The Soundtrack to Their Life

The great communications theorist Marshall McLuhan wrote, "All media work us over completely."

"They are so pervasive in their personal, political, economic, aesthetic, psychological, moral, ethical, and social consequences," he added, "that they leave no part of us untouched, unaffected, unaltered."

Fred Fedler, author of one of the most widely used college textbooks on the mass media, says that "the media may constitute the most powerful education system ever known to man."

Or as MTV founder Bob Pittman once said, "At MTV, we don't shoot for the 14-year-olds, we own them."

Yet few Christians stay abreast of popular media in terms of their message on even the most basic of levels.

I am currently teaching a series on parenting at the church I have the privilege of serving as pastor. In one of the installments, I challenged them that "before you let your child be exposed to, or experience, anything related to media, you need to know what they're being exposed to.

"You need to know what they'll be experiencing;

"You need to know what the movie is going to say, and show, before they see it;

"You need to know about the site they are wanting to visit before they click on it;

"You need to know who they are wanting to text, and what they are wanting to text, before they text it;

"You need to know what kind of game it is they are wanting to play before they play it.

"So do you?"

The reason I posed the question was because I'm not sure that the average parent does.

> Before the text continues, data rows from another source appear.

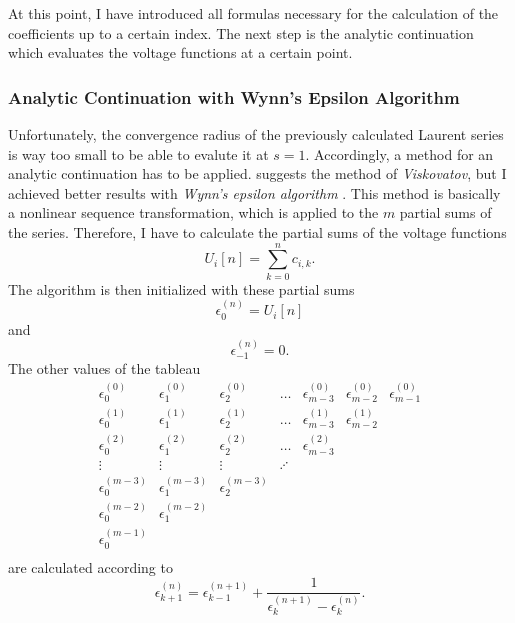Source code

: At this point, I have introduced all formulas necessary for the calculation of the coefficients up to a certain index. The next step is the analytic continuation which evaluates the voltage functions at a certain point.

\subsubsection{Analytic Continuation with Wynn's Epsilon Algorithm}

Unfortunately, the convergence radius of the previously calculated Laurent series is way too small to be able to evalute it at $s = 1$. Accordingly, a method for an analytic continuation has to be applied. \citep{helmPatentSept2009} suggests the method of \emph{Viskovatov}, but I achieved better results with \emph{Wynn's epsilon algorithm} \citep{epsilonWynn}. This method is basically a nonlinear sequence transformation, which is applied to the $m$ partial sums of the series. Therefore, I have to calculate the partial sums of the voltage functions
\begin{equation}
	U_i[n] = \sum_{k = 0}^n c_{i,k}.
\end{equation}
The algorithm is then initialized with these partial sums
\begin{equation}
	\epsilon_0^{(n)} = U_i[n]
\end{equation}
and
\begin{equation}
	\epsilon_{-1}^{(n)} = 0.
\end{equation}
The other values of the tableau
\begin{equation}
	\begin{matrix}
	\epsilon_0^{(0)}	& \epsilon_1^{(0)}		& \epsilon_2^{(0)}		& \hdots 	& \epsilon_{m-3}^{(0)} 	& \epsilon_{m-2}^{(0)} 	& \epsilon_{m-1}^{(0)} \\
	\epsilon_0^{(1)}	& \epsilon_1^{(1)}		& \epsilon_2^{(1)}		& \hdots 	& \epsilon_{m-3}^{(1)} 	& \epsilon_{m-2}^{(1)} \\
	\epsilon_0^{(2)}	& \epsilon_1^{(2)}		& \epsilon_2^{(2)}		& \hdots 	& \epsilon_{m-3}^{(2)} \\
	\vdots				& \vdots				& \vdots				& \iddots \\
	\epsilon_0^{(m-3)}	& \epsilon_1^{(m-3)}	& \epsilon_2^{(m-3)}	& \\
	\epsilon_0^{(m-2)}	& \epsilon_1^{(m-2)} \\
	\epsilon_0^{(m-1)} \\
	\end{matrix}
	\label{eq:epsilon_wynn_tableau}
\end{equation}
are calculated according to
\begin{equation}
	\epsilon_{k + 1}^{(n)} = \epsilon_{k - 1}^{(n + 1)} + \frac{1}{\epsilon_{k}^{(n + 1)} - \epsilon_{k}^{(n)}}.
	\label{eq:epsilon_wynn}
\end{equation}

It's not because they are bad parents, just uninformed. And the reason they are not informed is because somehow, someway, they've been led to believe that it simply isn't important. Or, even more likely, they think that what they do know is enough.

But is it?

Think about the music on the average child's phone. It will be, of course, popular music - the top songs currently being downloaded off of iTunes. The kind you have mindlessly playing in the background as you drive.

Not a real issue, right?

Here's what I did.

As I prepared my talk, I went and looked at the five most downloaded songs on my writing day on iTunes. And then googled their lyrics.

During the service we put together a two-minute video overview of what I found writing out some of the lyrics.

Suffice it to say, parents were stunned.

And equally stunned that there are many more "songs" like these playing in the background through Halo and HBO, Snapchat and Facebook, Netflix and Instagram.

And all of them are providing the soundtrack to our children's lives.

James Emery White

 

Sources

Marshall McLuhan with Quentin Fiore, The Medium is the Massage: An Inventory of Effects.